Faiz Abidin
3 min readAug 4, 2019

Notes from my iPhone – 8 May 2019 12:35AM

I ended up, every single night looking my horrible, fake self of mine in front of my room mirror.

An orange street light pouring into my room, reflecting myself that had gone a great day, I guess. A messy hair, a shirt that I wore since afternoon and texting my lady for a goodnight for her in order to continue for the next day.

What was I looking to? A broken self with a broken mindset, a horrible reality. Orange street light again, I realized – pouring into the white walls of my room and to the mirror that I saw. Myself partly black and unseen. But I know I was looking at myself.

I was and I am the worst man alive for myself. Maybe a post depression kind of thing but I keep blaming depression for something bad of me. This is wrong. It is me that broken into pieces.

I wish I know the reasons why.

I wish. I am blaming no-caffine if my day gone horrible. I blame myself every single time. I blame the reality that I hardly accept. I kept dragging myself and my problem around and messed up things, messed up the people that I loved. I stay away from conflicts that truly important and stressful.

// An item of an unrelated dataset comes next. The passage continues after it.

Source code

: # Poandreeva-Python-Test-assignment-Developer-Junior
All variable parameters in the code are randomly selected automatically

I guess I shouldn’t be that so-called; alive.

What I’ve done to my reality? I didn’t achieve any.

I hurt people that I love, something like I push them away and apart of me. I hurt them.

I am toxic in a sense that I shouldn’t be around for anyone.

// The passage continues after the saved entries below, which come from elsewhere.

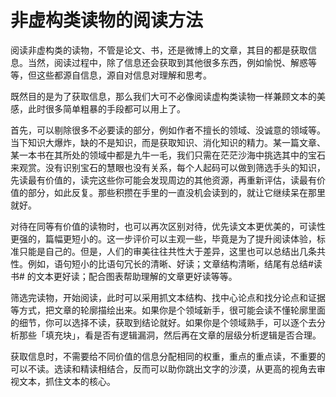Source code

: # 非虚构类读物的阅读方法


阅读非虚构类的读物，不管是论文、书，还是微博上的文章，其目的都是获取信息。当然，阅读过程中，除了信息还会获取到其他很多东西，例如愉悦、解惑等等，但这些都源自信息，源自对信息对理解和思考。

既然目的是为了获取信息，那么我们大可不必像阅读虚构类读物一样兼顾文本的美感，此时很多简单粗暴的手段都可以用上了。

首先，可以剔除很多不必要读的部分，例如作者不擅长的领域、没诚意的领域等。当下知识大爆炸，缺的不是知识，而是获取知识、消化知识的精力。某一篇文章、某一本书在其所处的领域中都是九牛一毛，我们只需在茫茫沙海中挑选其中的宝石来观赏。没有识别宝石的慧眼也没有关系，每个人起码可以做到筛选手头的知识，先读最有价值的，读完这些你可能会发现周边的其他资源，再重新评估，读最有价值的部分，如此反复。那些积攒在手里的一直没机会读到的，就让它继续呆在那里就好。

对待在同等有价值的读物时，也可以再次区别对待，优先读文本更优美的，可读性更强的，篇幅更短小的。这一步评价可以主观一些，毕竟是为了提升阅读体验，标准只能是自己的。但是，人们的审美往往共性大于差异，这里也可以总结出几条共性。例如，语句短小的比语句冗长的清晰、好读；文章结构清晰，结尾有总结#读书# 的文本更好读；配合图表帮助理解的文章更好读等等。

筛选完读物，开始阅读，此时可以采用抓文本结构、找中心论点和找分论点和证据等方式，把文章的轮廓描绘出来。如果你是个领域新手，很可能会读不懂轮廓里面的细节，你可以选择不读，获取到结论就好。如果你是个领域熟手，可以逐个去分析那些「填充块」，看是否有逻辑漏洞，然后再在文章的层级分析逻辑是否合理。

获取信息时，不需要给不同价值的信息分配相同的权重，重点的重点读，不重要的可以不读。选读和精读相结合，反而可以助你跳出文字的沙漠，从更高的视角去审视文本，抓住文本的核心。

I make my parents worried to the reality that I am living in. I am never doing that good.

Anything good that I do, so just so to cover my badness. I hate myself. I got no selflove. I let myself drown with my problem. What is happening actually? Maybe I am over-reacting into stuff? Which I don’t know at this point.

For stupidly, I keep asking people – ‘I am I a good person? Am I a good man to a woman? Am I a good person to a friends? Am I good to my friend’s friend? Am I a good son to my family? Which any of it (in my life, texhnically) should be proud of?’

None.

I keep dragging those question, so that so I know what I am doing, so that so, I know I am doing the right thing and come home to hug myself.

I am lost, to the reality that I create with my own bare hands.

No, I didn’t ask someone to come and fix me.

No. I just begging myself to make each second that God making me stay, as an opportunity to grow and relive. To relove the self and rebuilding a relationship to the people that I care.

But no, I just keep dragging things around and messed up everything. Every fucking single thing that happen to me.

Sorry for now. I am getting there. Please everyone; stay. I need more time. Don’t help me.

Just stay, please.

(5 Aug 2019 4:29AM – turns out. They don’t. I lost, almost everything that I created and sadly including myself. I can’t hold everyone’s hands to me, to my soul. I know something, I got hands to holds myself, my life to stay because honestly I know what I felt – suicide is always an inch away. I wish them all the best and I am truly sorry for my badness. Yes, I keep on going; as long as I could.)